Starting at the first line of the listing below, repeat each line up to and including the one containing "The format is". Leave out pictures.

------------------------------------

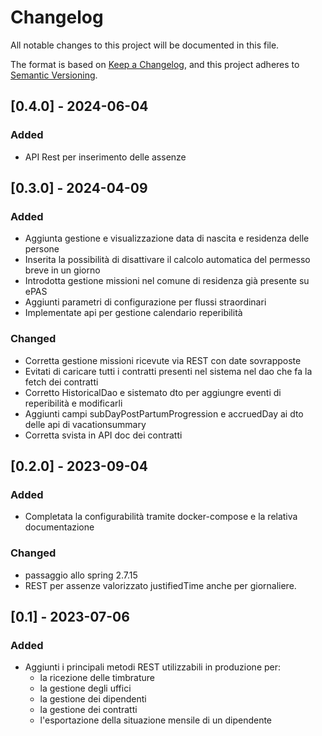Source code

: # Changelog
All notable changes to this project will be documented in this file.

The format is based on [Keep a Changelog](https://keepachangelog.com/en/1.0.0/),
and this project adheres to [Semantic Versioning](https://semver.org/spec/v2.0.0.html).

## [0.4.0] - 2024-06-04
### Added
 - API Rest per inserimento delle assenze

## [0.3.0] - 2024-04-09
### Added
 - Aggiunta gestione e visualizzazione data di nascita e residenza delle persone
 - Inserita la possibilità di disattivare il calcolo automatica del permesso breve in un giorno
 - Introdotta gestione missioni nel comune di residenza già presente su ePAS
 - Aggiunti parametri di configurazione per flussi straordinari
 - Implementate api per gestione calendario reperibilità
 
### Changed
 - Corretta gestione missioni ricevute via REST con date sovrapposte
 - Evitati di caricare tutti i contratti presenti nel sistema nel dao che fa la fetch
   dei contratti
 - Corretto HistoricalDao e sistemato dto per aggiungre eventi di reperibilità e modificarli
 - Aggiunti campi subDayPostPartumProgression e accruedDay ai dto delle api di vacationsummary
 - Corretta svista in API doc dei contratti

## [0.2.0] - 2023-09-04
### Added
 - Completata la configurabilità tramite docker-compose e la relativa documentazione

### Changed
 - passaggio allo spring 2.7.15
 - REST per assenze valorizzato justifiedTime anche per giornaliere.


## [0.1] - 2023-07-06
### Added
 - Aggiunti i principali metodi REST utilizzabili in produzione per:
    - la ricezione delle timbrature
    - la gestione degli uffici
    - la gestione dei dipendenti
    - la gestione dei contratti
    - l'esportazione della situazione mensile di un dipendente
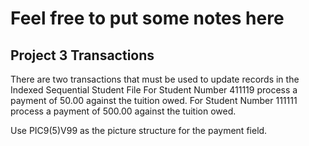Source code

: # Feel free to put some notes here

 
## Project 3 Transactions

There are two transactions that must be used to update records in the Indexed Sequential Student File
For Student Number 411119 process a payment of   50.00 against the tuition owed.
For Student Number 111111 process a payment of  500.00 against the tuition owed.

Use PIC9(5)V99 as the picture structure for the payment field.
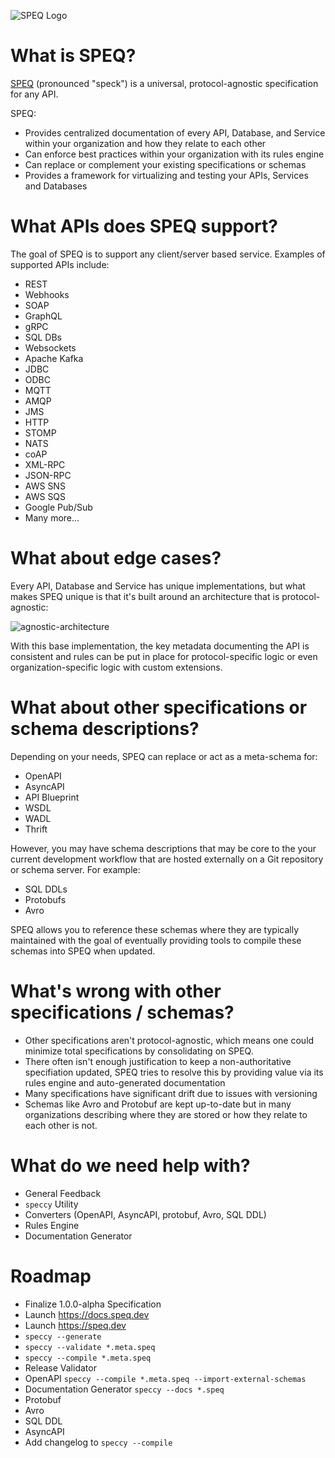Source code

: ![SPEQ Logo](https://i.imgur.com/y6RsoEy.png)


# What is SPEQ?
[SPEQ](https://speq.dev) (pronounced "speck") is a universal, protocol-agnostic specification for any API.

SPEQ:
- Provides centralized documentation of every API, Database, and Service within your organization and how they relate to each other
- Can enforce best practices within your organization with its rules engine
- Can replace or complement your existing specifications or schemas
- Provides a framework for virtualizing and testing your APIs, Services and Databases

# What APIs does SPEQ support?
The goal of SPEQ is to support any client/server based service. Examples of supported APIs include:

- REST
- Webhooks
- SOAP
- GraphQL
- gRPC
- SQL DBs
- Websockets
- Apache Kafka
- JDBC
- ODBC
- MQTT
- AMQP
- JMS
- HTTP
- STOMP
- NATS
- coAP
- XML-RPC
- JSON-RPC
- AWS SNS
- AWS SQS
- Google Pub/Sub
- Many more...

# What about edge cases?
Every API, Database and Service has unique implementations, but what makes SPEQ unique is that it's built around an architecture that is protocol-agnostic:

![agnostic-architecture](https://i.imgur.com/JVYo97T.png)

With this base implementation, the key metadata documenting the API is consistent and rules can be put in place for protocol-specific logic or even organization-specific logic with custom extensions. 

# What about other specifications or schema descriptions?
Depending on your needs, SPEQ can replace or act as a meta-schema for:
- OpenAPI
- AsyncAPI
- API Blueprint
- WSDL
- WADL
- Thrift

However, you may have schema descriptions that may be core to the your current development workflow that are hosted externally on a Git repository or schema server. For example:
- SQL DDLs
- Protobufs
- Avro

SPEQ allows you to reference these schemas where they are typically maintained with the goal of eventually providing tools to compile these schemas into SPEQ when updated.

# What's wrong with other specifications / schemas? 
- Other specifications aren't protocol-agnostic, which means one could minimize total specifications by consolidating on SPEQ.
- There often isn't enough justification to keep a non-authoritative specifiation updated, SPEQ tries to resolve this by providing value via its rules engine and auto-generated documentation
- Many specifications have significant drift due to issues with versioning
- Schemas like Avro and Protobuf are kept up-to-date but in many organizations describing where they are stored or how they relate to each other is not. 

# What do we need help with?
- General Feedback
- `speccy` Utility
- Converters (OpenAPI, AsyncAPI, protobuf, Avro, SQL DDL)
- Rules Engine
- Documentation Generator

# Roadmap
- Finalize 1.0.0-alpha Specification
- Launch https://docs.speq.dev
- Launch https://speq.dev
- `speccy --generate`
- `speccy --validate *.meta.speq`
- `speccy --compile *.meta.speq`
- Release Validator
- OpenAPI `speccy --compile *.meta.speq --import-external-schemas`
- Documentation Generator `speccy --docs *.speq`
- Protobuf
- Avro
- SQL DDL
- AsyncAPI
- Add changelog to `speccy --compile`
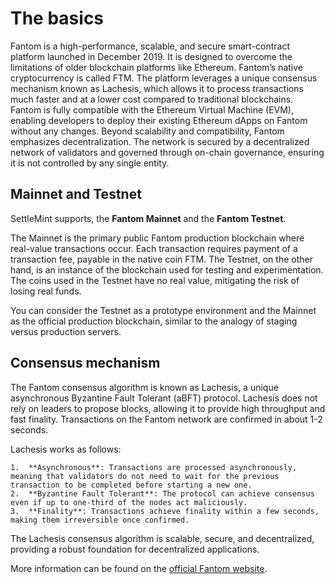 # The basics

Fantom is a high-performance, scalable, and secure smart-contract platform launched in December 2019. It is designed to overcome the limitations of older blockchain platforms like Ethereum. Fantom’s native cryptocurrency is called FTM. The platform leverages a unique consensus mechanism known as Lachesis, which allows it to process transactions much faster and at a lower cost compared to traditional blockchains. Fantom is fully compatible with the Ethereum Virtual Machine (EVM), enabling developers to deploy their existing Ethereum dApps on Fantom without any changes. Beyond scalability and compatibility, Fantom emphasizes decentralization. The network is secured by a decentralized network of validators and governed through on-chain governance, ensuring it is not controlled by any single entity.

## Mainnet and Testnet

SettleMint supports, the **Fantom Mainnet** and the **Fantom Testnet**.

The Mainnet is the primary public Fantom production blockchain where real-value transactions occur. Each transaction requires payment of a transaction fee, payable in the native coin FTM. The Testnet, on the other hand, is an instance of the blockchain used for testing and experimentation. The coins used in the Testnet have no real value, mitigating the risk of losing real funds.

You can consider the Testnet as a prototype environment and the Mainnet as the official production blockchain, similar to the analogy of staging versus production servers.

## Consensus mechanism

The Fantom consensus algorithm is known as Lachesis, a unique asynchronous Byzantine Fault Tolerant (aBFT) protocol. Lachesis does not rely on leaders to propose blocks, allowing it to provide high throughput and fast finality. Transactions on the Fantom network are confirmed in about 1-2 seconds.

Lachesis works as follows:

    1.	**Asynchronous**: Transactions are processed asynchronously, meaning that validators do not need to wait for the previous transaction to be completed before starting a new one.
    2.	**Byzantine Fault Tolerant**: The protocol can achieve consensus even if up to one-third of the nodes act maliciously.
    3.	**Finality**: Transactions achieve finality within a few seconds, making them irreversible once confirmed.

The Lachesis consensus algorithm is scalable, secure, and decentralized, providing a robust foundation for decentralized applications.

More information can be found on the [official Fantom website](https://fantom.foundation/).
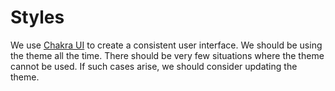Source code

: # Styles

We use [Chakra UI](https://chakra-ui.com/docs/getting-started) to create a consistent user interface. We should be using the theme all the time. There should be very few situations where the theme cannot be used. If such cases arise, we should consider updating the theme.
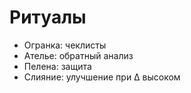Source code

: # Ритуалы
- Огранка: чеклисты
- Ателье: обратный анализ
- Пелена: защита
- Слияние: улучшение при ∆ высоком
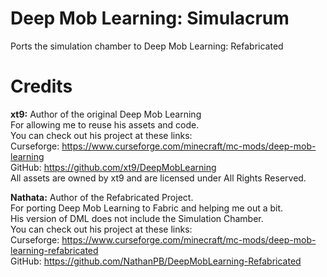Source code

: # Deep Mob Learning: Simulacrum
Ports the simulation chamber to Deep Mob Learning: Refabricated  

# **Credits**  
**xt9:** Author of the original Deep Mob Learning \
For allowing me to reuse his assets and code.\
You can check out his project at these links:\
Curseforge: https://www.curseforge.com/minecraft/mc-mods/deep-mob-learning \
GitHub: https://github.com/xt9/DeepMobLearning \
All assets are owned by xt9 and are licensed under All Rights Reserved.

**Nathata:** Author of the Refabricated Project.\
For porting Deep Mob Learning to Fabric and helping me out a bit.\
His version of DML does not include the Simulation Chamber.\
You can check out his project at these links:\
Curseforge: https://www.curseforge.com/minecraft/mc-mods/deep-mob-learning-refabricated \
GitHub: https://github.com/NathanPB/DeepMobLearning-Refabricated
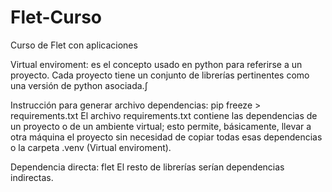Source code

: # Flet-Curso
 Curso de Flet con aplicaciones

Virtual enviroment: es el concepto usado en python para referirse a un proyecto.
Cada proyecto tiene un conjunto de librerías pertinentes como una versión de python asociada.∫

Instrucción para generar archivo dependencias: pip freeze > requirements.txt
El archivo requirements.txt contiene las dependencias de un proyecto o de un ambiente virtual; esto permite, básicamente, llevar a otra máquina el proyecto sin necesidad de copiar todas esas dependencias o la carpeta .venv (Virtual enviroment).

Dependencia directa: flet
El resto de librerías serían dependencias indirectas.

------------------------------------

▶ **ANSWER TO THIS EXERCISE**
Source code

: # Changelog
All notable changes to this project will be documented in this file.

The format is based on [Keep a Changelog](https://keepachangelog.com/en/1.0.0/),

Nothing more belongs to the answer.